Martin Luther King, Jr is arguably the most famous pastor of the 20th century and "I Have a Dream" is his most famous sermon.
I (Dr. Donnelly) realize you may not be used to thinking of him in those terms, and I've spoken to some people who think his role as a pastor actually stood counter to his role as an activist. What that says to me is that the person speaking may not have a really good understanding of what a pastor is or can be and I get it. In modern America we are often more likely to see a pastor doing a perp walk than doing good on the news and that has skewed the lens a little. So allow me to help.
Pastor as Shepherd
This is probably the most frequently used analogy for Protestant pastors - the shepherd to their flock. Throughout the years, I've heard many, many sermons on how sheep are dumb and entirely reliant on the shepherd for their safekeeping. This language is problematic - of course - and I'm not entirely sure what King David was going for in the 23rd Psalm. (My favorite song, by the way, about this shepherd/sheep language is Andrew Peterson's The Ninety and Nine.)
Instead, I want to focus on the idea of the shepherd as the one who makes sure everyone is on the same page. The civil rights movement was already sprawling when Dr. King stepped into leadership, with several agendas and a lot of leaders. From what I can tell from his writings and speeches, he saw his role as a unifier and therefore, a shepherd.
Pastor as Prophet
Another important aspect is as prophetic voice. Speaking unpopular truths, calling their people towards a higher purpose. Clearly, MLK did this frequently. Dr.

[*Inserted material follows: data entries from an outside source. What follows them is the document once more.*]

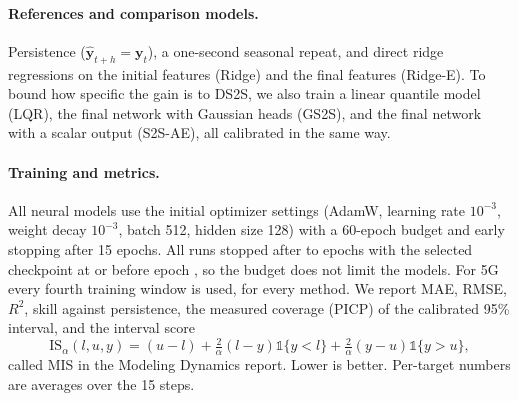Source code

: \paragraph{References and comparison models.} Persistence ($\hat{\mathbf{y}}_{t+h}=\mathbf{y}_t$), a one-second seasonal repeat, and direct ridge regressions on the initial features (Ridge) and the final features (Ridge-E). To bound how specific the gain is to DS2S, we also train a linear quantile model (LQR), the final network with Gaussian heads (GS2S), and the final network with a scalar output (S2S-AE), all calibrated in the same way.

\paragraph{Training and metrics.} All neural models use the initial optimizer settings (AdamW, learning rate $10^{-3}$, weight decay $10^{-3}$, batch 512, hidden size 128) with a 60-epoch budget and early stopping after 15 epochs. All \NRuns{} runs stopped after \EpochsMin{} to \EpochsMax{} epochs with the selected checkpoint at or before epoch \BestEpochMax, so the budget does not limit the models. For 5G every fourth training window is used, for every method. We report MAE, RMSE, $R^2$, skill against persistence, the measured coverage (PICP) of the calibrated 95\% interval, and the interval score~\cite{gneiting2007strictly}
\begin{equation}
\mathrm{IS}_\alpha(l,u,y)=(u-l)+\tfrac{2}{\alpha}(l-y)\mathbb{1}\{y<l\}+\tfrac{2}{\alpha}(y-u)\mathbb{1}\{y>u\},
\end{equation}
called MIS in the Modeling Dynamics report. Lower is better. Per-target numbers are averages over the 15 steps.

Hinson will be with you all on Wednesday, talking about A Letter from a Birmingham Jail in which this role is center stage.
Pastor as Leader
For me, this is the strongest example of what MLK took from his pastoral role into his public leader role. He certainly wrote and acted like he was running out of time, and a good example is the "I Have a Dream" sermon, delivered from the steps of the Lincoln Memorial all those years ago.
In the often-missed beginning section, MLK lays out exactly how crap life is for blacks in America. He's honest about the challenges and who exactly is to blame for them. Legend says that was to be the bulk of the speech until his friend Mahalia Jackson told him that the people needed hope. She knew he had it, and she knew they needed it. She ordered him to tell the crowd about his dream - the dream that got him out of bed every morning and that guided his feet on the marches. It's her voice you can hear after his first "I Have a Dream", screaming affirmations. The sermon is laced with language from the Biblical prophets and the Psalms and every person in that crowd, I can guarantee you, knew they were at church.
Leadership is preparation, influence, kindness, vision-casting, and frequently prophetic. We are called to see a future no one else is even dreaming of and prepare the legion for it. The best pastors are the same way.
I know you've heard the clip 4,000 times. I know you'll see it referenced a thousand more times today, but take a few minutes, and watch this clip. Watch this man remind his people where they've been and help them see where they're going. Watch him as he comforts, inspires, and calls the oppressors on the carpet. And then, I'd encourage you to check your life and see the ways in which you're helping or hindering the Reverend Doctor's dream.